The NGX ExaScale array uses NVMe internally for controller-to-drive and host communications, supporting RDMA and NVMe over TCP. It has a VAST Data-like disaggregated design, scales from 3 to 30 nodes with up to 80 PB of usable capacity, and offers high availability, three-way replication, and non-disruptive expansion, with sub-millisecond latency. ExaScale can be deployed on-premises or in the public cloud.
Çalışkan told us the platform is production-ready, designed for global deployment, and NGX is partnering with global OEM vendors. ExaScale will be developed to handle hundreds of PB in future releases.
ExaScale has two storage tiers. Data is ingested into a high-write-speed SSD tier, also used for storing metadata - shades of VAST Data’s design here. There is 3-way replication of both data and metadata. The new data is then deduplicated and sharded, and distributed across several nodes in the background, onto QLC capacity SSDs, for balanced workloads and optimized resource use. RDMA over NVMe is used for internal east-west traffic and the capacity layer has a RAID-6 protection scheme.

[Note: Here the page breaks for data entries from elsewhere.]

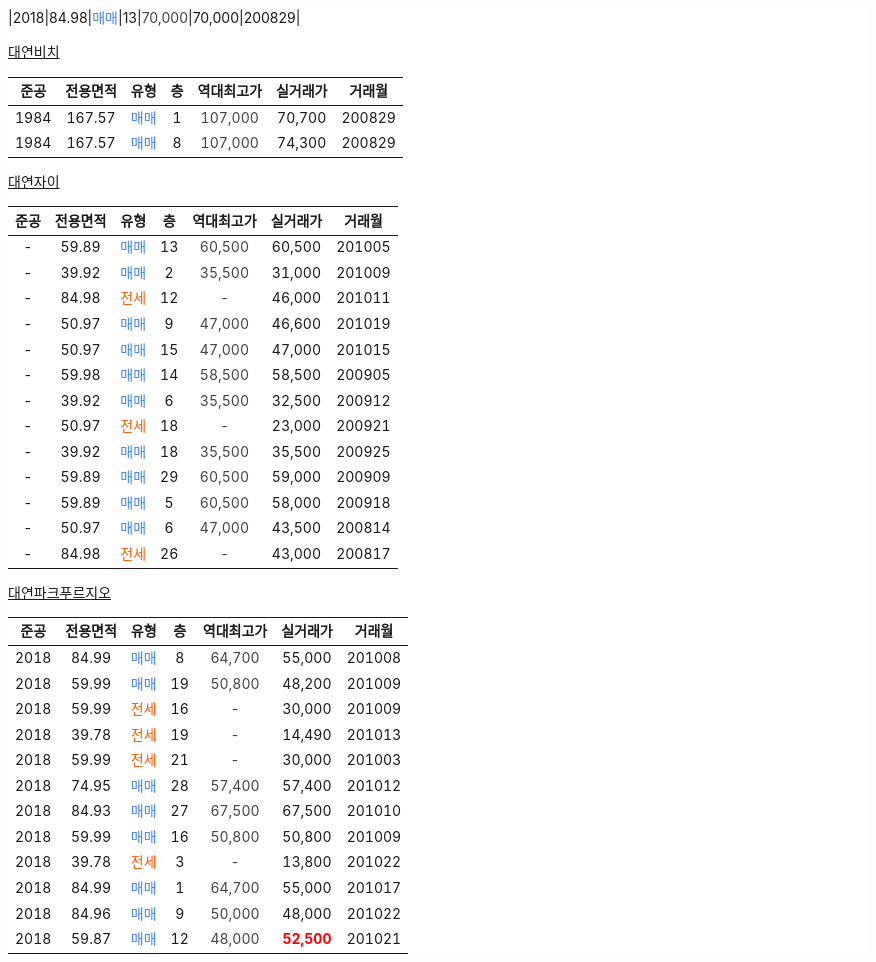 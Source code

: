 |2018|84.98|<span style="color:#4285f3">매매</span>|13|<span style="color:#444444">70,000</span>|70,000|200829|

[대연비치](https://search.naver.com/search.naver?query=%EB%B6%80%EC%82%B0%EA%B4%91%EC%97%AD%EC%8B%9C+%EB%82%A8%EA%B5%AC+%EB%8C%80%EC%97%B0%EB%8F%99+%EB%8C%80%EC%97%B0%EB%B9%84%EC%B9%98)

|준공|전용면적|유형|층|역대최고가|실거래가|거래월|
|:---:|:---:|:---:|:---:|:---:|:---:|:---:|
|1984|167.57|<span style="color:#4285f3">매매</span>|1|<span style="color:#444444">107,000</span>|70,700|200829|
|1984|167.57|<span style="color:#4285f3">매매</span>|8|<span style="color:#444444">107,000</span>|74,300|200829|

[대연자이](https://search.naver.com/search.naver?query=%EB%B6%80%EC%82%B0%EA%B4%91%EC%97%AD%EC%8B%9C+%EB%82%A8%EA%B5%AC+%EB%8C%80%EC%97%B0%EB%8F%99+%EB%8C%80%EC%97%B0%EC%9E%90%EC%9D%B4)

|준공|전용면적|유형|층|역대최고가|실거래가|거래월|
|:---:|:---:|:---:|:---:|:---:|:---:|:---:|
|-|59.89|<span style="color:#4285f3">매매</span>|13|<span style="color:#444444">60,500</span>|60,500|201005|
|-|39.92|<span style="color:#4285f3">매매</span>|2|<span style="color:#444444">35,500</span>|31,000|201009|
|-|84.98|<span style="color:#ff5a00">전세</span>|12|<span style="color:#444444">-</span>|46,000|201011|
|-|50.97|<span style="color:#4285f3">매매</span>|9|<span style="color:#444444">47,000</span>|46,600|201019|
|-|50.97|<span style="color:#4285f3">매매</span>|15|<span style="color:#444444">47,000</span>|47,000|201015|
|-|59.98|<span style="color:#4285f3">매매</span>|14|<span style="color:#444444">58,500</span>|58,500|200905|
|-|39.92|<span style="color:#4285f3">매매</span>|6|<span style="color:#444444">35,500</span>|32,500|200912|
|-|50.97|<span style="color:#ff5a00">전세</span>|18|<span style="color:#444444">-</span>|23,000|200921|
|-|39.92|<span style="color:#4285f3">매매</span>|18|<span style="color:#444444">35,500</span>|35,500|200925|
|-|59.89|<span style="color:#4285f3">매매</span>|29|<span style="color:#444444">60,500</span>|59,000|200909|
|-|59.89|<span style="color:#4285f3">매매</span>|5|<span style="color:#444444">60,500</span>|58,000|200918|
|-|50.97|<span style="color:#4285f3">매매</span>|6|<span style="color:#444444">47,000</span>|43,500|200814|
|-|84.98|<span style="color:#ff5a00">전세</span>|26|<span style="color:#444444">-</span>|43,000|200817|

[대연파크푸르지오](https://search.naver.com/search.naver?query=%EB%B6%80%EC%82%B0%EA%B4%91%EC%97%AD%EC%8B%9C+%EB%82%A8%EA%B5%AC+%EB%8C%80%EC%97%B0%EB%8F%99+%EB%8C%80%EC%97%B0%ED%8C%8C%ED%81%AC%ED%91%B8%EB%A5%B4%EC%A7%80%EC%98%A4)

|준공|전용면적|유형|층|역대최고가|실거래가|거래월|
|:---:|:---:|:---:|:---:|:---:|:---:|:---:|
|2018|84.99|<span style="color:#4285f3">매매</span>|8|<span style="color:#444444">64,700</span>|55,000|201008|
|2018|59.99|<span style="color:#4285f3">매매</span>|19|<span style="color:#444444">50,800</span>|48,200|201009|
|2018|59.99|<span style="color:#ff5a00">전세</span>|16|<span style="color:#444444">-</span>|30,000|201009|
|2018|39.78|<span style="color:#ff5a00">전세</span>|19|<span style="color:#444444">-</span>|14,490|201013|
|2018|59.99|<span style="color:#ff5a00">전세</span>|21|<span style="color:#444444">-</span>|30,000|201003|
|2018|74.95|<span style="color:#4285f3">매매</span>|28|<span style="color:#444444">57,400</span>|57,400|201012|
|2018|84.93|<span style="color:#4285f3">매매</span>|27|<span style="color:#444444">67,500</span>|67,500|201010|
|2018|59.99|<span style="color:#4285f3">매매</span>|16|<span style="color:#444444">50,800</span>|50,800|201009|
|2018|39.78|<span style="color:#ff5a00">전세</span>|3|<span style="color:#444444">-</span>|13,800|201022|
|2018|84.99|<span style="color:#4285f3">매매</span>|1|<span style="color:#444444">64,700</span>|55,000|201017|
|2018|84.96|<span style="color:#4285f3">매매</span>|9|<span style="color:#444444">50,000</span>|48,000|201022|
|2018|59.87|<span style="color:#4285f3">매매</span>|12|<span style="color:#444444">48,000</span>|<b><span style="color:#ff0000">52,500</span></b>|201021|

The system is highly available but there is no quorum node. It has user-space NVMe access and a kernel bypass architecture.
NGX has a channel-only sales model. It competes with US vendors like Dell, EverPure, HPE, Infinidat, Lightbits Labs, NetApp, Vast Data, and others, and it may well have a price advantage over them. Its main customer base is in Turkey, where customers could well be pleased, even proud, to buy modern storage systems technologically equivalent to the main US vendors but from an indigenous Turkish company. It also sells in the Middle East and Europe, including Poland and Spain. NGX took in an initial investment when it was founded but has since grown organically.
Çalışkan told us NGX is affected by DRAM and NAND price increases but is not increasing its prices as much as its competitors.
The overwhelming majority of NGX customers in Turkey are enterprises that started out with a PB-scale system. It will position itself as a complete, multi-platform, storage ecosystem supplier covering the gamut from NVMe enterprise-level performance to archive workloads. Other AI storage suppliers, it says, focus primarily on high-performance file storage for AI workloads, with limited use-case support, more complex infrastructure and a secondary focus on the storage/data lifecycle.
If you are going to get into a technology features comparison with NGX, you better bring your best tech people along. Ganesan and his team have developed respectable scale-out technology and know what they are talking about.